Freshly arrived in Chicago from the South at a young age, she quickly found that using all the performance elements associated with the sermon translated well to secular showmanship.
View a performance of hers, like the above Up Above My Head from the mid 1960s Tharpe’s body moves and sways with the guitar, she raises her arm in the air to give the guitar a moment to sing before crashing back down on the strings. Watch it once, twice. It’s something that seems so natural as to be completely obvious.
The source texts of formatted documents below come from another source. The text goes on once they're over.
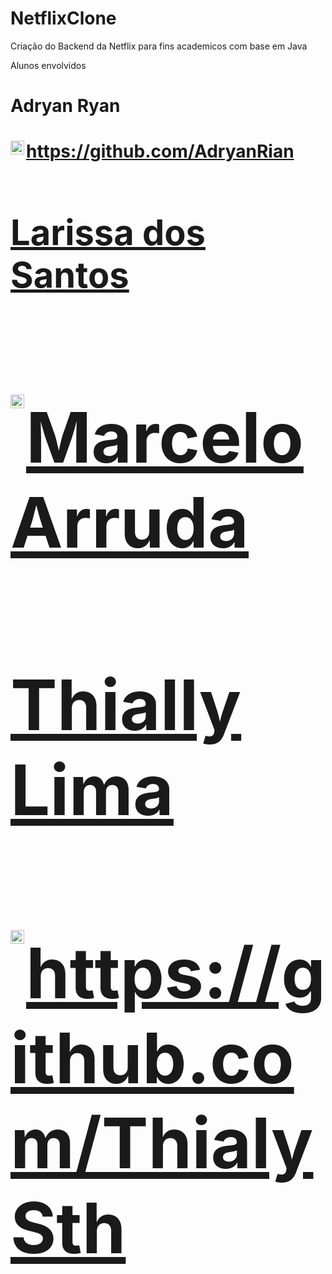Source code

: # NetflixClone
Criação do Backend da Netflix para fins academicos com base em Java

Alunos envolvidos
<h1>Adryan Ryan<h1>
  <a href="https://github.com/AdryanRian">
  <img align="left" alt="Larissa dos Santos" width="22px" src="https://cdn.jsdelivr.net/npm/simple-icons@v3/icons/instagram.svg" />
  https://github.com/AdryanRian

<h1>Larissa dos Santos<h1>
  <a href="https://github.com/2002Larissa">
  <img align="left" alt="Larissa dos Santos" width="22px" src="https://cdn.jsdelivr.net/npm/simple-icons@v3/icons/instagram.svg" />
  

<h1>Marcelo Arruda<h1>
<h1>Thially Lima<h1>
  <a href="https://github.com/ThialySth">
  <img align="left" alt="Thially Lima" width="22px" src="https://cdn.jsdelivr.net/npm/simple-icons@v3/icons/instagram.svg" />
  https://github.com/ThialySth
 
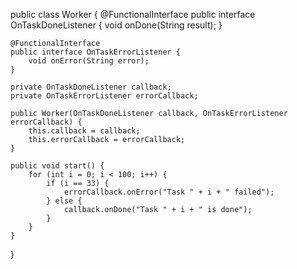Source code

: public class Worker {
    @FunctionalInterface
    public interface OnTaskDoneListener {
        void onDone(String result);
    }

    @FunctionalInterface
    public interface OnTaskErrorListener {
        void onError(String error);
    }

    private OnTaskDoneListener callback;
    private OnTaskErrorListener errorCallback;

    public Worker(OnTaskDoneListener callback, OnTaskErrorListener errorCallback) {
        this.callback = callback;
        this.errorCallback = errorCallback;
    }

    public void start() {
        for (int i = 0; i < 100; i++) {
            if (i == 33) {
                errorCallback.onError("Task " + i + " failed");
            } else {
                callback.onDone("Task " + i + " is done");
            }
        }
    }
}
But it wasn’t at the time.

Surrounded by jazz greats in Chicago, Tharpe took the then-popular jazz style – the rolling step of the swing beat, made famous by Fats Waller and others, that put emphasis on the 1 and 3, instead of the 2 and 4– and applied it to her guitar-playing style.
She combined this with her extraordinary picking skills and her gospel-influenced vocals – and all of a sudden rock and roll stands there, blinking in the morning light. Most of Elvis’s early songs were direct duplications of Tharpe’s work. It’s not really a story we’re told too often.
Tharpe, who at one time headlined Carnegie Hall with Cab Calloway, would eventually fade from view, even as people like Johnny Cash and Jerry Lee Lewis cited her as a seminal influence.
Is the performer they see in front of them an artist… or a vessel?